* Problem to solve *
Up to and including the line with "in esse indicizzati;", restate the records below word for word, beginning with their first line.

* Saved data entries *
==============================
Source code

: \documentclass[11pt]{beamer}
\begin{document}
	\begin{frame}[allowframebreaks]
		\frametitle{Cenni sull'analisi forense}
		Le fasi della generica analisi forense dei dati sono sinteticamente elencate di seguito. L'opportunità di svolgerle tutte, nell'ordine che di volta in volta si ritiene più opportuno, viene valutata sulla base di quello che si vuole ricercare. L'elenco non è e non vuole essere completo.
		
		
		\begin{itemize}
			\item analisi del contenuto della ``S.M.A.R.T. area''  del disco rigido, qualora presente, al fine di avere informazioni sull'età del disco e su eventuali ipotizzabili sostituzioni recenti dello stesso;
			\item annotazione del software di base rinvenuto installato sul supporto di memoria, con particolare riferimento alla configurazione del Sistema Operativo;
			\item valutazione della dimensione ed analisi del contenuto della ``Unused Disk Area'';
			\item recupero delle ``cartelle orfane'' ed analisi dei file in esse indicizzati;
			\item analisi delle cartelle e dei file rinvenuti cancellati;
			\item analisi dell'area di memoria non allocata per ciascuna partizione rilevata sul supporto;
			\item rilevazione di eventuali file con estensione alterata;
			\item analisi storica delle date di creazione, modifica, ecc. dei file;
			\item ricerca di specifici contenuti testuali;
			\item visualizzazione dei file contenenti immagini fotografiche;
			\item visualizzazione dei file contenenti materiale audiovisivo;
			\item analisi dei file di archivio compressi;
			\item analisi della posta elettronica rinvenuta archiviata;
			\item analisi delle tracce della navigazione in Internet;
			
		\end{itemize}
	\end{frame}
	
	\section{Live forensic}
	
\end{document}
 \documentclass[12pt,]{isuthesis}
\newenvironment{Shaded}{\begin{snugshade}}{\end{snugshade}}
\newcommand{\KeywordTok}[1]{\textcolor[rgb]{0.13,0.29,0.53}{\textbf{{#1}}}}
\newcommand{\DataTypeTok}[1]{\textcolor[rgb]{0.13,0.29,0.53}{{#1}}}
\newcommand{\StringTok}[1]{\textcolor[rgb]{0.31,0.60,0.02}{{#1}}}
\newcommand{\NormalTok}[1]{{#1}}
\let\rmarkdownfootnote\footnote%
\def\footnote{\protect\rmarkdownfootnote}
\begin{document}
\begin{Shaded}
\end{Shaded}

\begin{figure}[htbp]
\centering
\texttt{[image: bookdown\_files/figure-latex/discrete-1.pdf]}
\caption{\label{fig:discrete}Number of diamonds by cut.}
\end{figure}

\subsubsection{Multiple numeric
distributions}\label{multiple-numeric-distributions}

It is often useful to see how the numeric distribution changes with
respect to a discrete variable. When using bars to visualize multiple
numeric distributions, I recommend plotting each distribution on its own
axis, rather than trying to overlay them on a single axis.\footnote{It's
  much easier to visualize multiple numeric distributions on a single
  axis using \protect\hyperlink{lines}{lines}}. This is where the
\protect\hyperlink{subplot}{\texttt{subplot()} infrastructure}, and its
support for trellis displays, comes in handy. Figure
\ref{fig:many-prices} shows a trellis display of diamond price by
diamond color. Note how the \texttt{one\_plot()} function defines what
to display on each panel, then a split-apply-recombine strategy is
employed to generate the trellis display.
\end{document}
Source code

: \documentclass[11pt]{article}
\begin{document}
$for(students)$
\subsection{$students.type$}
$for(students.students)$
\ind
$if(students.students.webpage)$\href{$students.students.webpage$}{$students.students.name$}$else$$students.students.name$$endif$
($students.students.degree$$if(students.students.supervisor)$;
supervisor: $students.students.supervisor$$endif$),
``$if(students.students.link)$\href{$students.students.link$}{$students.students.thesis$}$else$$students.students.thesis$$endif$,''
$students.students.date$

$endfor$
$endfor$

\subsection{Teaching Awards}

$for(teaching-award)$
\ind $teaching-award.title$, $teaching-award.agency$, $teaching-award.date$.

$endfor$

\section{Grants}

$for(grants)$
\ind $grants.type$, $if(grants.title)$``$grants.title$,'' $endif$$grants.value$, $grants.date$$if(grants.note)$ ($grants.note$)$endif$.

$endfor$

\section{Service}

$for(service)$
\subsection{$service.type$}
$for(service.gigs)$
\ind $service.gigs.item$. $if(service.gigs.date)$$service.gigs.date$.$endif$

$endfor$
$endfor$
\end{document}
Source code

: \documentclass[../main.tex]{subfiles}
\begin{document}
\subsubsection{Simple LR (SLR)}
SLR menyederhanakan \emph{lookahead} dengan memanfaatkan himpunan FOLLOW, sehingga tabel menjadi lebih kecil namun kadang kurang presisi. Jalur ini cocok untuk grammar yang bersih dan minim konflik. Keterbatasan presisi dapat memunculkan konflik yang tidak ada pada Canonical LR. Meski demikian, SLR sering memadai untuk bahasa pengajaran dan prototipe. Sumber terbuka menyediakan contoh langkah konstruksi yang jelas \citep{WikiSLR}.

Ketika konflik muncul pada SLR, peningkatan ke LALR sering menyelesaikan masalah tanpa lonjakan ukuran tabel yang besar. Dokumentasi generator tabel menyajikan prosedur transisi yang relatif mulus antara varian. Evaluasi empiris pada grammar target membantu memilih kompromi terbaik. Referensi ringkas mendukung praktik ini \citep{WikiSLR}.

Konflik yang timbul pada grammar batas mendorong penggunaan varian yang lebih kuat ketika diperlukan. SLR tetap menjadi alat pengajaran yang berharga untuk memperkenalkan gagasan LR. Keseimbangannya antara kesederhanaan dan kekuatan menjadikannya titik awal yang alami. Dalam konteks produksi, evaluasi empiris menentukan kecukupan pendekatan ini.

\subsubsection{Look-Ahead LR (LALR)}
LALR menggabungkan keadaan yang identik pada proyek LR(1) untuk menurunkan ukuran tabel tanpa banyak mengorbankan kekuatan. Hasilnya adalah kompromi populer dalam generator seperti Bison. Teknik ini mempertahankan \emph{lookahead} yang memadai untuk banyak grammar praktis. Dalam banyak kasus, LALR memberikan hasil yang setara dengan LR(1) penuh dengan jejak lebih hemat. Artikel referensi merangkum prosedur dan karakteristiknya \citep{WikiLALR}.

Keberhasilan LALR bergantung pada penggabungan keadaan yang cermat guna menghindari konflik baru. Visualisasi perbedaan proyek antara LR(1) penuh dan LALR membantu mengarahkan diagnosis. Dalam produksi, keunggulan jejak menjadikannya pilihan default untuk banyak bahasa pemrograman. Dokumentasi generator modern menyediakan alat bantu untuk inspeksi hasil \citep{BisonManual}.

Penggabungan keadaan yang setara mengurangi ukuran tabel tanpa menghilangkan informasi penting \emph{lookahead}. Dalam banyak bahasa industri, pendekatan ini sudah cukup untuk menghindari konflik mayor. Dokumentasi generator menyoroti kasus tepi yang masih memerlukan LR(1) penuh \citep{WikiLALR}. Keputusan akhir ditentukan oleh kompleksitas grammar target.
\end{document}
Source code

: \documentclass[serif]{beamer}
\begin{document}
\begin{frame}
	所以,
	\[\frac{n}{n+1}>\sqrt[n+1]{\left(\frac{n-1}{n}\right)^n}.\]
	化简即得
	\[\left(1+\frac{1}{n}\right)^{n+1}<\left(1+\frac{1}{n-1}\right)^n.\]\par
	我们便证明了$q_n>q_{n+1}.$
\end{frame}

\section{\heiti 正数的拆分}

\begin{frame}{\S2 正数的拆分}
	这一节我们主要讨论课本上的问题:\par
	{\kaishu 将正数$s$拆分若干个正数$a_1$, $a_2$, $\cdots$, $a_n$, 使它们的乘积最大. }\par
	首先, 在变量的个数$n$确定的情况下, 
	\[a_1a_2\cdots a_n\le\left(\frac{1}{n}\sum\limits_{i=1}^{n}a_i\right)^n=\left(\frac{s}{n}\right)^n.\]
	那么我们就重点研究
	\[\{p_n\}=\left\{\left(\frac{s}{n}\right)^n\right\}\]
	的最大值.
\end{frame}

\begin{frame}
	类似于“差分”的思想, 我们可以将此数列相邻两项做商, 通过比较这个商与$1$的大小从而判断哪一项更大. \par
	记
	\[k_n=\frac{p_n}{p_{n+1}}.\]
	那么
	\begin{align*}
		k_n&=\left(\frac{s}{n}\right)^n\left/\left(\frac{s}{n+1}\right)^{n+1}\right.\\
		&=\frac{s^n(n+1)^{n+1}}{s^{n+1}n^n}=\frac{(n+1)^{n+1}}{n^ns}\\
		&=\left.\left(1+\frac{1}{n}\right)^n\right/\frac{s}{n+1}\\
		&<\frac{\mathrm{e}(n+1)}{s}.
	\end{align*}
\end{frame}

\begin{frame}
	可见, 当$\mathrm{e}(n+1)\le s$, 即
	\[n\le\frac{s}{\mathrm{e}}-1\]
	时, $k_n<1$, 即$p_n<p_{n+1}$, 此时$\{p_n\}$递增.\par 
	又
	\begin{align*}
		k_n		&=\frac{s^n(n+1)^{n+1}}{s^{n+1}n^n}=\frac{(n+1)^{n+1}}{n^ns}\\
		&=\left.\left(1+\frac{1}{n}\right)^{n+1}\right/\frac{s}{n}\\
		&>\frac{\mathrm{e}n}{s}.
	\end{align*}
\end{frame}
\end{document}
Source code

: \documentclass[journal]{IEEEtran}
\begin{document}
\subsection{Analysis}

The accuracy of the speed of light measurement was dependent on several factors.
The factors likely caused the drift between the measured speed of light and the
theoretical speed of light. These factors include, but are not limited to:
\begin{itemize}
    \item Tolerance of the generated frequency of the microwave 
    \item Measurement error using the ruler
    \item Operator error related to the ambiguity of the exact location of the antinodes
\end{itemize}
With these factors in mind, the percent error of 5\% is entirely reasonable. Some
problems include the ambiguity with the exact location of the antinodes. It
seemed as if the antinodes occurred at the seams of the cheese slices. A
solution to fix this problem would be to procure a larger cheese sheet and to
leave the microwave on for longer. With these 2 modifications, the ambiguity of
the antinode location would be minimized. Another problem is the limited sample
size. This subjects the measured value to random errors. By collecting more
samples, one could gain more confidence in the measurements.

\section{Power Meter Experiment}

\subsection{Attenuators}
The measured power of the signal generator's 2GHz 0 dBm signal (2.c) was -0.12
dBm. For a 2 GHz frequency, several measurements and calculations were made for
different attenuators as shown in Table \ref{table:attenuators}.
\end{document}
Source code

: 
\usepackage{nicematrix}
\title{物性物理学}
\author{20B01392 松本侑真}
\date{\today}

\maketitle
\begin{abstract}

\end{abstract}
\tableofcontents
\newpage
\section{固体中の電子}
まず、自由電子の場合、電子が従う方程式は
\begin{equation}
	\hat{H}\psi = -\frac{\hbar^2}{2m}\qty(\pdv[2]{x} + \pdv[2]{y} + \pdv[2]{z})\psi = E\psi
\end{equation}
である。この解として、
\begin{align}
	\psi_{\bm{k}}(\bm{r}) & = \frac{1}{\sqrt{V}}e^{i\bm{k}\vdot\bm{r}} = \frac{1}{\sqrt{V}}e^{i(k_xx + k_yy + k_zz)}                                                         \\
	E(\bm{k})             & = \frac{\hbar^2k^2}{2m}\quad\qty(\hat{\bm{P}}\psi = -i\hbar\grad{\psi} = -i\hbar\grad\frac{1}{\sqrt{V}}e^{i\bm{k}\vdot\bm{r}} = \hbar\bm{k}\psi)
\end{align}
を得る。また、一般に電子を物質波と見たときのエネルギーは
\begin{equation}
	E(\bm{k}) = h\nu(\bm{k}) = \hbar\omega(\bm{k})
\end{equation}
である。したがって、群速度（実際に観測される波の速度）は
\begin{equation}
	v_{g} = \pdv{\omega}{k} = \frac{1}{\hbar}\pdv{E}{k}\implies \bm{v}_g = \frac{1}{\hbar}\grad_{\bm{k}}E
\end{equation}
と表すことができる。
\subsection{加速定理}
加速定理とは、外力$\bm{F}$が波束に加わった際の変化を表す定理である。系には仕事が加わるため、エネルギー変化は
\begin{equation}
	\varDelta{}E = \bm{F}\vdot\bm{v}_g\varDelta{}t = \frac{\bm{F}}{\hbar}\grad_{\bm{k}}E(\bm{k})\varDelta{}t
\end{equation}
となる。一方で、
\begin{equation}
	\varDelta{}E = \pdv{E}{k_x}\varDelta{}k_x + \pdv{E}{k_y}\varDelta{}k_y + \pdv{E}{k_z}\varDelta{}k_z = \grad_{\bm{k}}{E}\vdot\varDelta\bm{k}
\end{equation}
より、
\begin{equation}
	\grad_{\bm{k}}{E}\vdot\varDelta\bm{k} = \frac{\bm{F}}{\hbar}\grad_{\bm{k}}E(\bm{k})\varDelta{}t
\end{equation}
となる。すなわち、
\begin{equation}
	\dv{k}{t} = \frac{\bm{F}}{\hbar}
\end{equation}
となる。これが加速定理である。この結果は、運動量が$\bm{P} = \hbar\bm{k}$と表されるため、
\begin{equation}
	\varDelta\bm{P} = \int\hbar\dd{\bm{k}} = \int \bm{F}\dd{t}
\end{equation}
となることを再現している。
==============================
* Reply *
Source code

: \documentclass[11pt]{beamer}
\begin{document}
	\begin{frame}[allowframebreaks]
		\frametitle{Cenni sull'analisi forense}
		Le fasi della generica analisi forense dei dati sono sinteticamente elencate di seguito. L'opportunità di svolgerle tutte, nell'ordine che di volta in volta si ritiene più opportuno, viene valutata sulla base di quello che si vuole ricercare. L'elenco non è e non vuole essere completo.
		
		
		\begin{itemize}
			\item analisi del contenuto della ``S.M.A.R.T. area''  del disco rigido, qualora presente, al fine di avere informazioni sull'età del disco e su eventuali ipotizzabili sostituzioni recenti dello stesso;
			\item annotazione del software di base rinvenuto installato sul supporto di memoria, con particolare riferimento alla configurazione del Sistema Operativo;
			\item valutazione della dimensione ed analisi del contenuto della ``Unused Disk Area'';
			\item recupero delle ``cartelle orfane'' ed analisi dei file in esse indicizzati;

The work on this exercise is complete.